Tapestry intensifies push into China, unaffected by luxury market slump By Stocksak


© Stocksak. People pass a Coach luxury fashion store in a Beijing shopping district, China, October 19, 2022. REUTERS/Thomas Peter


By Casey Hall

SHANGHAI (Stocksak). Baoji, a city in northwest China that has a population of 3,000,000, is not what most people think of as a luxury goods market. It will however be home to an American store in the near future. Coach .

According to Yann Bozec (Asia Pacific president), the store is one among 30 in China that Coach parent Tapestry Inc (NYSE:) Inc plans to open in the next 12 month.

Tapestry’s plans to expand in China is unusual. It’s not because of its willingness to tap lower-tier Chinese cities that most Western competitors are afraid to enter, nor for its timing – it comes as it does amid a severe slump in luxury sales in China. It also follows approximately 60 Tapestry stores openings in China over two years.

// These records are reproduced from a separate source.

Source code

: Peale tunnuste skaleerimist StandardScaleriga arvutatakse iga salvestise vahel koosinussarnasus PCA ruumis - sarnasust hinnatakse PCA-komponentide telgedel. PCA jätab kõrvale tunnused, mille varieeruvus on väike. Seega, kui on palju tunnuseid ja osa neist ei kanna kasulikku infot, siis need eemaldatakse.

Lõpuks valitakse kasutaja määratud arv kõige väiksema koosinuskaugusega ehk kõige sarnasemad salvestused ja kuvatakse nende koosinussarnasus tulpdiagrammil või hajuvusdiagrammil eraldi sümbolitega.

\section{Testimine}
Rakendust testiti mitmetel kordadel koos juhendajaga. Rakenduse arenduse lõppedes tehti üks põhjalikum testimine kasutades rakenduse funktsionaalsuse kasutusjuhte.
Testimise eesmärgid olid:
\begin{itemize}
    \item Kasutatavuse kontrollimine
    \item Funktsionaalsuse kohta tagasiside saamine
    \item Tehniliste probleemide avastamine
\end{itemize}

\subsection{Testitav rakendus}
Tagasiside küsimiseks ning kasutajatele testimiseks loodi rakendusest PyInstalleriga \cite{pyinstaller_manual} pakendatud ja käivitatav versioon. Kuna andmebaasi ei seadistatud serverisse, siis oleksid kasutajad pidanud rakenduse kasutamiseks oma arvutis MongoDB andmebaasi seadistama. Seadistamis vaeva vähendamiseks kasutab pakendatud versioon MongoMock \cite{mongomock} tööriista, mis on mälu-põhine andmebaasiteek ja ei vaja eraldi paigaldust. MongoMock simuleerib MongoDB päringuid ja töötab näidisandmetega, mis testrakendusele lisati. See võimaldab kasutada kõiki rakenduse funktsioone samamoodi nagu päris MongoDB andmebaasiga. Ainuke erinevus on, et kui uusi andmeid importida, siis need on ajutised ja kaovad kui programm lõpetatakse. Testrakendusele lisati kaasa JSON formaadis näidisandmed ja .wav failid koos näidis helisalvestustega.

Analysts believe it’s a business strategy that allows Tapestry to capitalize on its position in China as a purveyor and distributor of “accessible luxury” at an age when many luxury labels are more expensive and Chinese consumers are more cost-conscious.

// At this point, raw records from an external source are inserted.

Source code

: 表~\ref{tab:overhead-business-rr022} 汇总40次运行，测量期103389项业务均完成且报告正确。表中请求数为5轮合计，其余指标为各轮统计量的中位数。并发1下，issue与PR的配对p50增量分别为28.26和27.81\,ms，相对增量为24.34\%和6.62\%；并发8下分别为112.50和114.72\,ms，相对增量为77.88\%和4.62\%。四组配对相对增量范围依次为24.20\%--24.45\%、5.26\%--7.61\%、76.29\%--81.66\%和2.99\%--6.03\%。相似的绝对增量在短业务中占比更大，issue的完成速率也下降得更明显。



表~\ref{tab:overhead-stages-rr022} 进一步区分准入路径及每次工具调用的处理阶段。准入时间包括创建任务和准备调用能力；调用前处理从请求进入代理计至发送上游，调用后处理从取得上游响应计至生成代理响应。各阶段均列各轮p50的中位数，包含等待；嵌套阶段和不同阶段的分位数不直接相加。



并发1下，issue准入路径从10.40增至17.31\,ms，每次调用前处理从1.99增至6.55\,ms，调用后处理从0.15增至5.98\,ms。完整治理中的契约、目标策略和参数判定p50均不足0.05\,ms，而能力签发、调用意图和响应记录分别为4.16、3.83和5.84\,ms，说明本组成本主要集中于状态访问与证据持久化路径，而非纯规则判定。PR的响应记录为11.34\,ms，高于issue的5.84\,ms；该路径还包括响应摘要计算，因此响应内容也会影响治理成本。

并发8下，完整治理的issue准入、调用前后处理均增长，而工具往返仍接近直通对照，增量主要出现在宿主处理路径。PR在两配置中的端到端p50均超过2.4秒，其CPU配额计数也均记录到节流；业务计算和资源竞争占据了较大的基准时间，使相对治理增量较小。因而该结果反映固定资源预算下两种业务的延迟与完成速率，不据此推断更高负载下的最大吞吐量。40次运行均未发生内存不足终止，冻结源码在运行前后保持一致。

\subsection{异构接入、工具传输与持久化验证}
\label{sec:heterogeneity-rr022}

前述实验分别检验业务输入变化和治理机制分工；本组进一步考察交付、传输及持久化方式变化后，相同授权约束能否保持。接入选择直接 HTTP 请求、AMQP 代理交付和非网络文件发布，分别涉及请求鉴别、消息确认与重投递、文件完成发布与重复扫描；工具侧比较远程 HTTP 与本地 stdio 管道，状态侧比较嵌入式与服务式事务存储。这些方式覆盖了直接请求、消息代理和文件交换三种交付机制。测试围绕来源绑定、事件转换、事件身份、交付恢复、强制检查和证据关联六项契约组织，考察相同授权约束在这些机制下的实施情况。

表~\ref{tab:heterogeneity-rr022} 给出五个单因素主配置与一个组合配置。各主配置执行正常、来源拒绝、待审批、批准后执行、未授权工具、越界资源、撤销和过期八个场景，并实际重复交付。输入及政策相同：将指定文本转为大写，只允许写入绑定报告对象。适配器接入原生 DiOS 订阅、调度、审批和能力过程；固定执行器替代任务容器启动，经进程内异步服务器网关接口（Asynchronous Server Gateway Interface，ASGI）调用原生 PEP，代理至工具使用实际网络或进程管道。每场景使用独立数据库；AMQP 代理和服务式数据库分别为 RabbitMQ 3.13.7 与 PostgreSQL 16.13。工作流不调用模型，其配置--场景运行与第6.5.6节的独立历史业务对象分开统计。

China’s largest metropolises, such as Beijing and Shanghai, are home to brands like Gucci, Louis Vuitton, and Burberry. Second-tier cities such as Wuhan and Xi’an are also home to these brands.

However, cities at lower tiers – as determined by metrics like economic output and consumer behavior – are shunned. Many brands view them as lacking the luxury malls that they desire.

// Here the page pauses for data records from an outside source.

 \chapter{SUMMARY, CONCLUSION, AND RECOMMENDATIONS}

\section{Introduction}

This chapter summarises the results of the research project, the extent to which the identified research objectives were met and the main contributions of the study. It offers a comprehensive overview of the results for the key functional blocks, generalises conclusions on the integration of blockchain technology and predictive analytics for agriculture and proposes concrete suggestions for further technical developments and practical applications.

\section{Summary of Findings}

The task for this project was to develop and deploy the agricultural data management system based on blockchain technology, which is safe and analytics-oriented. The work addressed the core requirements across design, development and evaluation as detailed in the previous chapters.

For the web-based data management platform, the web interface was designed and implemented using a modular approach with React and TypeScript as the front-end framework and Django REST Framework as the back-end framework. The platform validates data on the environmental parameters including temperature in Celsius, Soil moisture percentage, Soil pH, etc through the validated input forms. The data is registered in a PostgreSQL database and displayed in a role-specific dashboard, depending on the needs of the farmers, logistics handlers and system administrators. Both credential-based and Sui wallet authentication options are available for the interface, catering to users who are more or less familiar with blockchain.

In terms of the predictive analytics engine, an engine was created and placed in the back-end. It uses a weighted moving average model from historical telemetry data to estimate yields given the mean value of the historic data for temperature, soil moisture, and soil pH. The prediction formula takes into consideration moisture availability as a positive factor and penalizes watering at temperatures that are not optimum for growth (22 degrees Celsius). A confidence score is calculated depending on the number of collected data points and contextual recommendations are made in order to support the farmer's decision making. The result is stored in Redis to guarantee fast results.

Tapestry’s prices can be lower than those of Louis Vuitton bags or Gucci dresses, which can fetch thousands of dollars. Tapestry sells most bags for less than $1,000, while Kate Spade’s dresses are priced at several hundred dollars.

Tapestry will make its second foray into a fourth tier city with Baoji. It opened a Coach store in Daqing two years ago. This northeast city is known as the “oil capital” of China. Tapestry will also be looking at other tier-four locations as potential candidates for the 30 new stores in this financial year.

“A lot of our customers are from tier-3 and tier-4 cities, so we believe there’s a cluster there that can scale us. Bozec stated that while we don’t want to be exclusive or select, we want to be near our customers.


China’s closure of its borders during the pandemic prevented luxury spending from returning home. The domestic market doubled in two years to be worth 471 billion yuan ($65 billion) in annual revenue in 2021, according to Bain & Co data.

Savills’ research also showed that 55% if the world’s luxury stores were opened in China last year.

Luxury sales in China are currently in decline, with China’s zero-COVID policy and frequent locks affecting consumer sentiment. The slowing global economy and regulatory crackdowns on certain sectors that have contributed to youth unemployment are also contributing to the country’s current economic woes.

Tapestry has not been spared. China sales fell 32% in the quarter ending July 2 compared to the previous year. China sales typically account for about a fifth its overall sales.

Bozec stated that while we know that COVID can make things unpredictable, however, our customer research and economic research are incredibly optimistic about China’s long-term growth potential.

Tapestry declined to comment on China’s investment figures. China is a major growth market Tapestry wants to increase global revenue to $8Billion in fiscal 2025, compared to $6.7B in the year just finished.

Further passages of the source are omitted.